*** Records provided ***

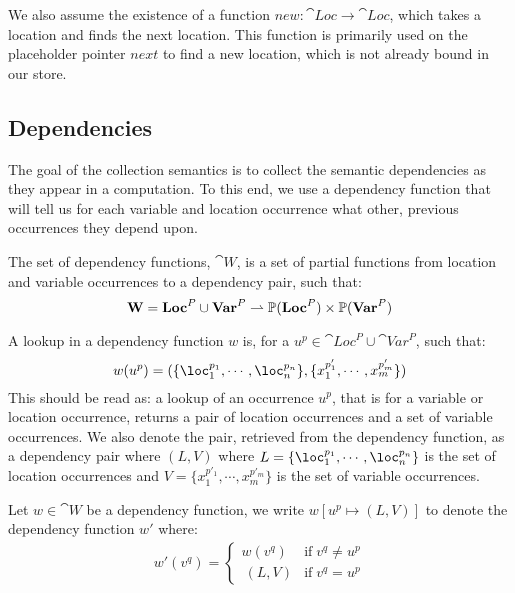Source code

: \documentclass[../../master.tex]{subfiles}
\begin{document}
We also assume the existence of a function $new:\cat{Loc}\rightarrow\cat{Loc}$, which takes a location and finds the next location.
This function is primarily used on the placeholder pointer $next$ to find a new location, which is not already bound in our store.



\subsection{Dependencies}\label{sec:DepFunc}
The goal of the collection semantics is to collect the semantic dependencies as they appear in a computation. To this end, we use a dependency function that will tell us for each variable and location occurrence what other, previous occurrences they depend upon.

\begin{definition}\label{def:DepFunc}
	The set of dependency functions, $\cat{W}$, is a set of partial functions from location and variable occurrences to a dependency pair, such that:
	$$\textbf{W}=\textbf{Loc}^P\cup\textbf{Var}^P\rightharpoonup\mathbb{P}(\textbf{Loc}^P)\times\mathbb{P}(\textbf{Var}^P)$$
\end{definition}
A lookup in a dependency function $w$ is, for a $u^p\in\cat{Loc}^P\cup\cat{Var}^P$, such that:
$$w(u^p)=(\{\loc_1^{p_1},\cdots,\loc_n^{p_n}\},\{x_1^{p'_1},\cdots,x_m^{p'_m}\})$$
This should be read as: a lookup of an occurrence $u^p$, that is for a variable or location occurrence, returns a pair of location occurrences and a set of variable occurrences.
We also denote the pair, retrieved from the dependency function, as a dependency pair where $(L,V)$ where $L=\{\loc_1^{p_1},\cdots,\loc_n^{p_n}\}$ is the set of location occurrences and $V=\{x_1^{p'_1},\cdots,x_m^{p'_m}\}$ is the set of variable occurrences.

\begin{definition}[Update of $w$]\label{def:DepExt}
	Let $w\in\cat{W}$ be a dependency function, we write $w[u^p\mapsto(L,V)]$ to denote the dependency function $w'$ where:
	\begin{align*}
		w'(v^q)=
		\left\{\begin{matrix}
			w(v^q) & \mbox{if}\;v^q\neq u^p\\\	 
			(L,V) & \mbox{if}\;v^q=u^p
		\end{matrix}\right.
	\end{align*}
\end{definition}
\end{document}
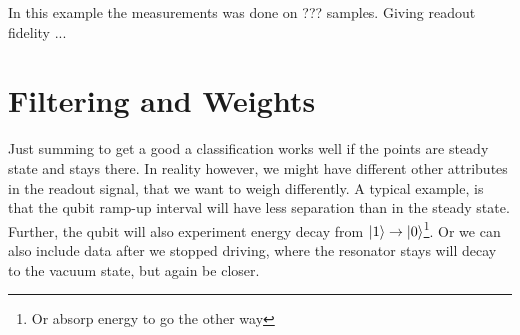 In this example the measurements was done on ??? samples. Giving readout fidelity ...  

\section{Filtering and Weights}
Just summing to get a good a classification works well if the points are steady state and stays there. In reality however, we might have different other attributes in the readout signal, that we want to weigh differently. A typical example, is that the qubit ramp-up interval will have less separation than in the steady state. Further, the qubit will also experiment energy decay from $\ket{1}\to \ket{0}$\footnote{Or absorp energy to go the other way}. Or we can also include data after we stopped driving, where the resonator stays will decay to the vacuum state, but again be closer.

***

**What this task involves:** Copy out the lines of the data where the string "occurrences" occurs.

**Exercise answer:**
The goal of the collection semantics is to collect the semantic dependencies as they appear in a computation. To this end, we use a dependency function that will tell us for each variable and location occurrence what other, previous occurrences they depend upon.
	The set of dependency functions, $\cat{W}$, is a set of partial functions from location and variable occurrences to a dependency pair, such that:
This should be read as: a lookup of an occurrence $u^p$, that is for a variable or location occurrence, returns a pair of location occurrences and a set of variable occurrences.
We also denote the pair, retrieved from the dependency function, as a dependency pair where $(L,V)$ where $L=\{\loc_1^{p_1},\cdots,\loc_n^{p_n}\}$ is the set of location occurrences and $V=\{x_1^{p'_1},\cdots,x_m^{p'_m}\}$ is the set of variable occurrences.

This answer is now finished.